No existe excusa para desmerecer la dignidad que corresponde a cada persona, sino que, por el contrario, a nivel comunitario es imprescindible potenciar el desarrollo integral de cada individuo:

El mundo existe para todos, porque todos los seres humanos nacemos en esta tierra con la misma dignidad. Las diferencias de color, religión, capacidades, lugar de nacimiento, lugar de residencia y tantas otras no pueden anteponerse o utilizarse para justificar los privilegios de unos sobre los derechos de todos. Por consiguiente, como comunidad estamos conminados a garantizar que cada persona viva con dignidad y tenga oportunidades adecuadas a su desarrollo integral[3].

La base no solo de la Doctrina Social, sino de cualquier sociedad que desee edificarse sobre plataformas sólidas debe ser dimensionar en su correcta medida el valor trascendente de cada ser humano. Esa primacía no debe conducir a ninguna forma de individualismo. Saber que somos hijos de Dios implica despojarnos de búsquedas orientadas a colmar solamente nuestros deseos personales, asumiéndonos co-responsables respecto al destino común de toda la humanidad.
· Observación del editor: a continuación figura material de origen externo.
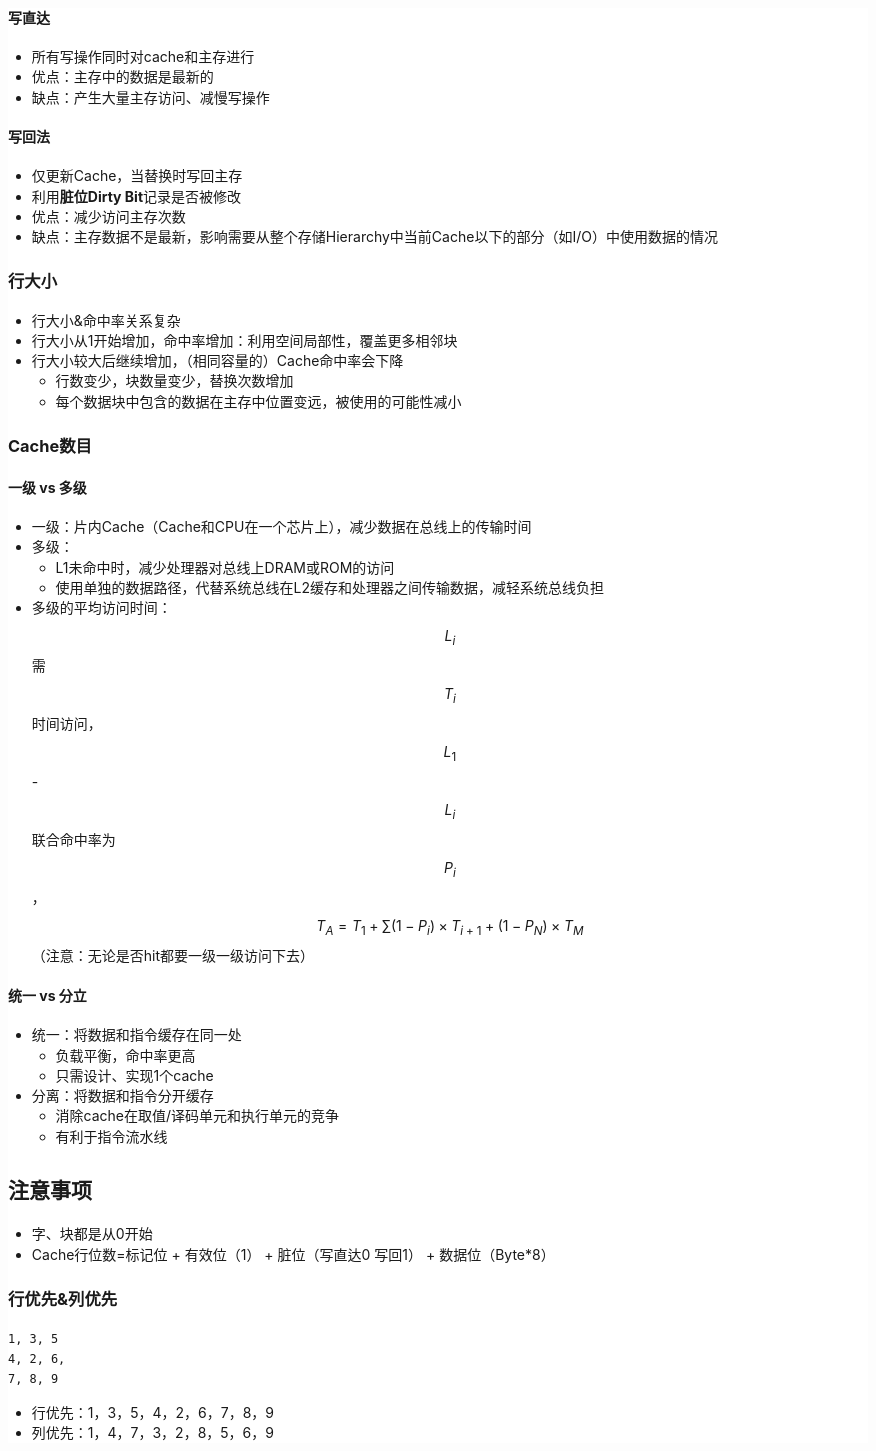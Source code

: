 #### 写直达

* 所有写操作同时对cache和主存进行
* 优点：主存中的数据是最新的
* 缺点：产生大量主存访问、减慢写操作

#### 写回法

* 仅更新Cache，当替换时写回主存
* 利用**脏位Dirty Bit**记录是否被修改
* 优点：减少访问主存次数
* 缺点：主存数据不是最新，影响需要从整个存储Hierarchy中当前Cache以下的部分（如I/O）中使用数据的情况

### 行大小

* 行大小&命中率关系复杂
* 行大小从1开始增加，命中率增加：利用空间局部性，覆盖更多相邻块
* 行大小较大后继续增加，（相同容量的）Cache命中率会下降
  * 行数变少，块数量变少，替换次数增加
  * 每个数据块中包含的数据在主存中位置变远，被使用的可能性减小

### Cache数目

#### 一级 vs 多级

* 一级：片内Cache（Cache和CPU在一个芯片上），减少数据在总线上的传输时间
* 多级：
  * L1未命中时，减少处理器对总线上DRAM或ROM的访问
  * 使用单独的数据路径，代替系统总线在L2缓存和处理器之间传输数据，减轻系统总线负担
* 多级的平均访问时间：$$L_i$$需$$T_i$$时间访问，$$L_1$$ - $$L_i$$联合命中率为$$P_i$$，$$T_A=T_1 + \sum (1-P_i) \times T_{i+1} + (1-P_N) \times T_M$$（注意：无论是否hit都要一级一级访问下去）

#### 统一 vs 分立

* 统一：将数据和指令缓存在同一处
  * 负载平衡，命中率更高
  * 只需设计、实现1个cache
* 分离：将数据和指令分开缓存
  * 消除cache在取值/译码单元和执行单元的竞争
  * 有利于指令流水线

## 注意事项

* 字、块都是从0开始
* Cache行位数=标记位 + 有效位（1） + 脏位（写直达0 写回1） + 数据位（Byte\*8）

### 行优先&列优先

```plaintext
1, 3, 5
4, 2, 6,
7, 8, 9
```

* 行优先：1，3，5，4，2，6，7，8，9
* 列优先：1，4，7，3，2，8，5，6，9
La lucha que atañe a los cristianos y a todo hombre de buena voluntad es a derribar las barreras ocasionadas por las penosas desigualdades que impiden a tantos individuos y pueblos tener una existencia más humana y justa. Cuando se cosifica y destrata la vida humana, la pasividad nunca puede ser una opción.



[1] Constitución Pastoral Gaudium Et Spes, nº 12.

[2] Compendio de la Doctrina Social de la Iglesia, 107.

[3] Papa Francisco: Encíclica Fratelli Tutti, nº 118.